- Exercise prompt
Look for the word "github" in the entries and copy each line where it appears.

*** Opening Data to process ***

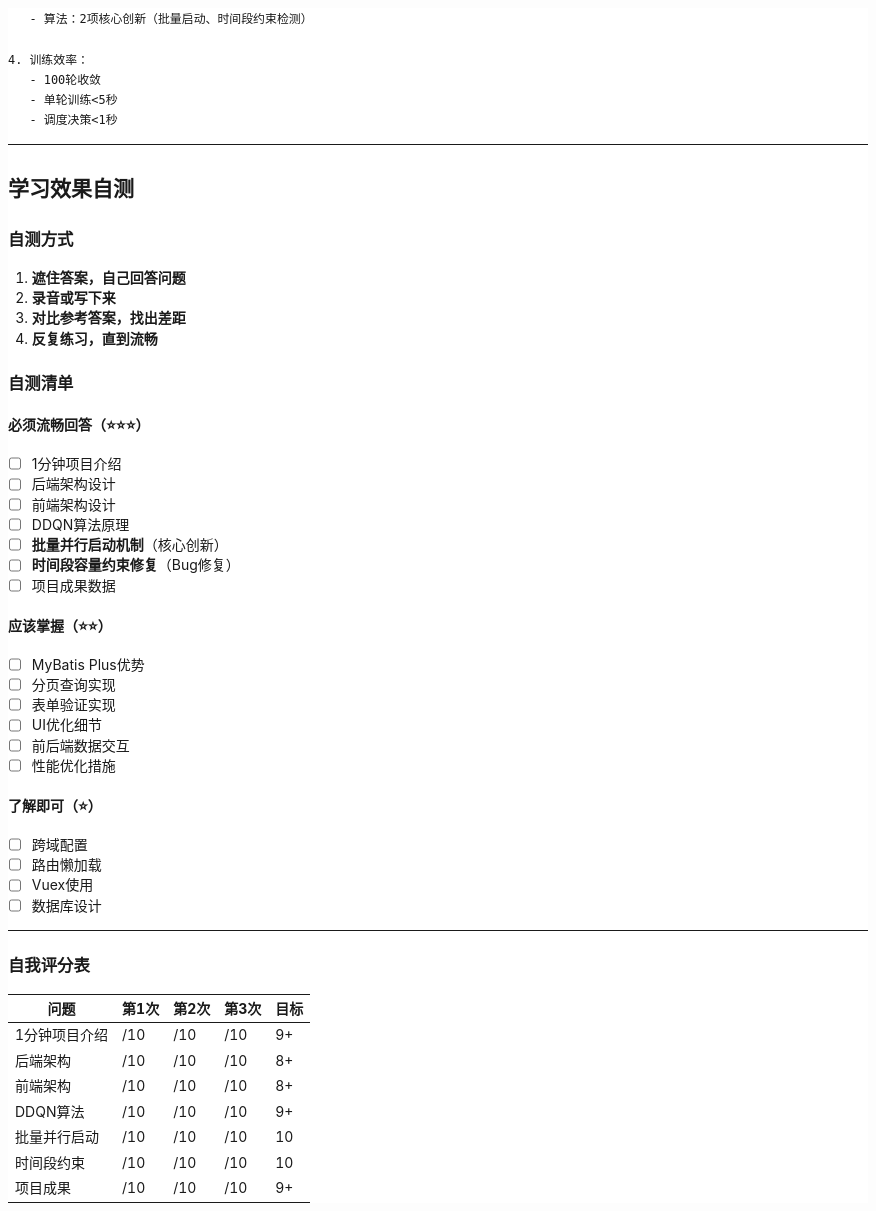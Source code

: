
 ```
   - 算法：2项核心创新（批量启动、时间段约束检测）

4. 训练效率：
   - 100轮收敛
   - 单轮训练<5秒
   - 调度决策<1秒
```

---

## 学习效果自测

### 自测方式
1. **遮住答案，自己回答问题**
2. **录音或写下来**
3. **对比参考答案，找出差距**
4. **反复练习，直到流畅**

### 自测清单

#### 必须流畅回答（⭐⭐⭐）
- [ ] 1分钟项目介绍
- [ ] 后端架构设计
- [ ] 前端架构设计
- [ ] DDQN算法原理
- [ ] **批量并行启动机制**（核心创新）
- [ ] **时间段容量约束修复**（Bug修复）
- [ ] 项目成果数据

#### 应该掌握（⭐⭐）
- [ ] MyBatis Plus优势
- [ ] 分页查询实现
- [ ] 表单验证实现
- [ ] UI优化细节
- [ ] 前后端数据交互
- [ ] 性能优化措施

#### 了解即可（⭐）
- [ ] 跨域配置
- [ ] 路由懒加载
- [ ] Vuex使用
- [ ] 数据库设计

---

### 自我评分表

| 问题 | 第1次 | 第2次 | 第3次 | 目标 |
|------|------|------|------|------|
| 1分钟项目介绍 | /10 | /10 | /10 | 9+ |
| 后端架构 | /10 | /10 | /10 | 8+ |
| 前端架构 | /10 | /10 | /10 | 8+ |
| DDQN算法 | /10 | /10 | /10 | 9+ |
| 批量并行启动 | /10 | /10 | /10 | 10 |
| 时间段约束 | /10 | /10 | /10 | 10 |
| 项目成果 | /10 | /10 | /10 | 9+ |
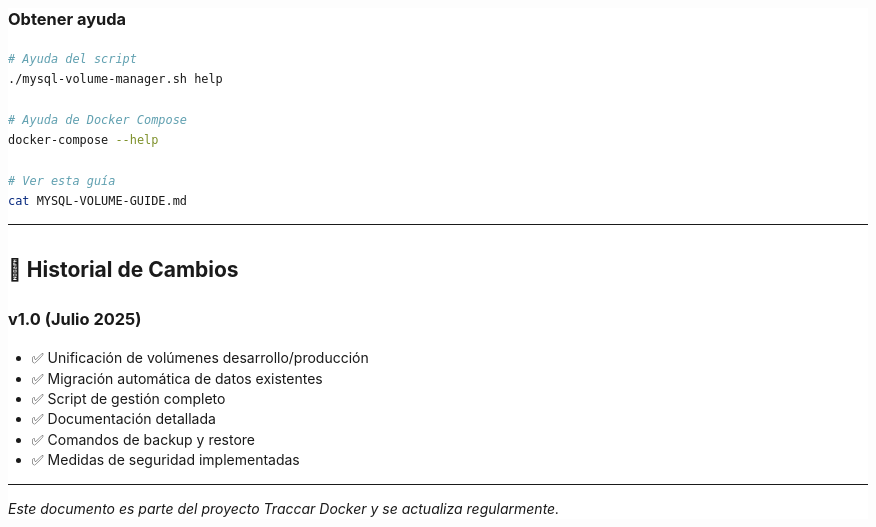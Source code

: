 ### Obtener ayuda

```bash
# Ayuda del script
./mysql-volume-manager.sh help

# Ayuda de Docker Compose
docker-compose --help

# Ver esta guía
cat MYSQL-VOLUME-GUIDE.md
```

---

## 📝 Historial de Cambios

### v1.0 (Julio 2025)
- ✅ Unificación de volúmenes desarrollo/producción
- ✅ Migración automática de datos existentes
- ✅ Script de gestión completo
- ✅ Documentación detallada
- ✅ Comandos de backup y restore
- ✅ Medidas de seguridad implementadas

---

*Este documento es parte del proyecto Traccar Docker y se actualiza regularmente.*
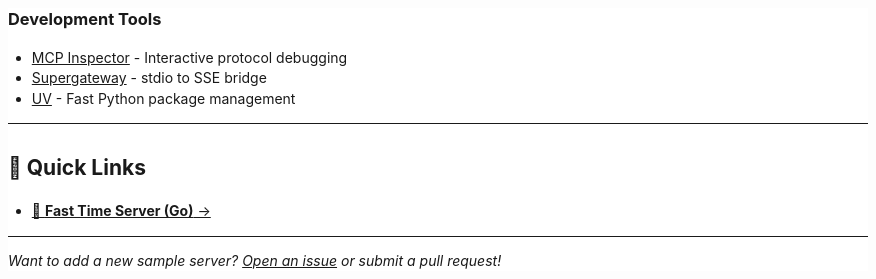 ### **Development Tools**
- [MCP Inspector](https://github.com/modelcontextprotocol/inspector) - Interactive protocol debugging
- [Supergateway](https://github.com/modelcontextprotocol/supergateway) - stdio to SSE bridge
- [UV](https://docs.astral.sh/uv/) - Fast Python package management

---

## 🔗 Quick Links

- [🦫 **Fast Time Server (Go)** →](go-fast-time-server.md)

---

*Want to add a new sample server? [Open an issue](https://github.com/ibm/mcp-context-forge/issues) or submit a pull request!*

*** Closing Data to process ***

- Solution
- [MCP Inspector](https://github.com/modelcontextprotocol/inspector) - Interactive protocol debugging
- [Supergateway](https://github.com/modelcontextprotocol/supergateway) - stdio to SSE bridge
*Want to add a new sample server? [Open an issue](https://github.com/ibm/mcp-context-forge/issues) or submit a pull request!*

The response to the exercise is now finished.